Skip to content

How to add new model

Hoyoung Doh edited this page Sep 8, 2022 · 5 revisions

Before you start, you'd be better to check out How to contribute page to set up your environment.

Outline

  1. Write a YAML file for model information
    hBayesDM/commons/models/
  2. Write a Stan file for the model
    hBayesDM/commons/stan_files/
  3. (optional) Provide example data for the task
    hBayesDM/commons/extdata/
  4. Generate R and Python codes
    hBayesDM/commons/generate-codes.sh
  5. Document auto-generated R codes
    hBayesDM/R/NAMESPACE (for R)
  6. Implement preprocess_funcs to specify how to preprocess data
    hBayesDM/R/R/preprocess_funcs.R (for R)
    hBayesDM/Python/hbayesdm/preprocess_funcs.py (for Python)
  7. Install R and Python packages
    hBayesDM/R/ (for R)
    hBayesDM/Python (for Python)

Step 1) Write a YAML file for model information

The first thing to do is to specify model information into a YAML file in hBayesDM/commons/models/. It must contains information you intend to use in the code to come:

  • task information (task_name),
  • model information (model_name),
  • model type (model_type),
  • data columns in data (data_columns),
  • model parameters (parameters),
  • model regressors (regressors, optional),
  • variables for posterior predictive checks (postpreds, optional),
  • additional arguments on the function (addtional_args, optional),
  • special notes for the model (notes, optional), and
  • a list of contributors who actually wrote the code (contributors, optional).

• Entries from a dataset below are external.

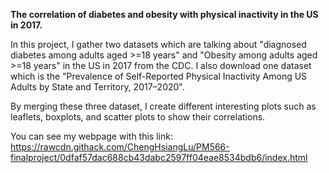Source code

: **The correlation of diabetes and obesity with physical inactivity in the US in 2017.**

In this project, I gather two datasets which are talking about "diagnosed diabetes among adults aged >=18 years" and "Obesity among adults aged >=18 years" in the US in 2017 from the CDC. I also download one dataset which is the "Prevalence of Self-Reported Physical Inactivity Among US Adults by State and Territory, 2017–2020".

By merging these three dataset, I create different interesting plots such as leaflets, boxplots, and scatter plots to show their correlations.

You can see my webpage with this link:
https://rawcdn.githack.com/ChengHsiangLu/PM566-finalproject/0dfaf57dac688cb43dabc2597ff04eae8534bdb6/index.html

The name of the new YAML file should follow the convention below:

# Given `task_code`, `model_code`, and `model_type` (optional),
# the filename should be defined as below:
  <task_code>_<model_code>[_<model_type>].yml

# Example 1:
  ra_prospect.yml
# ^^ ^^^^^^^^
# (task_code = 'ra', model_code = 'prospect')

# Example 2:
  choiceRT_ddm_single.yml
# ^^^^^^^^ ^^^ ^^^^^^
# (task_code = 'choiceRT', model_code = 'ddm', model_type = 'single')

You can start to write one by copying example.yml on hBayesDM/commons/. It contains detailed comments for each values, but if you have a problem with it, please let us know on the GitHub issue.

These identifiers (variable names) need to be used consistently throughout Stan/R/python codes, to make codes readable and function correctly. Think of the YAML file as a quick summary or specification for your model. We will auto-generate R and Python codes based on these YAML files in Step 4.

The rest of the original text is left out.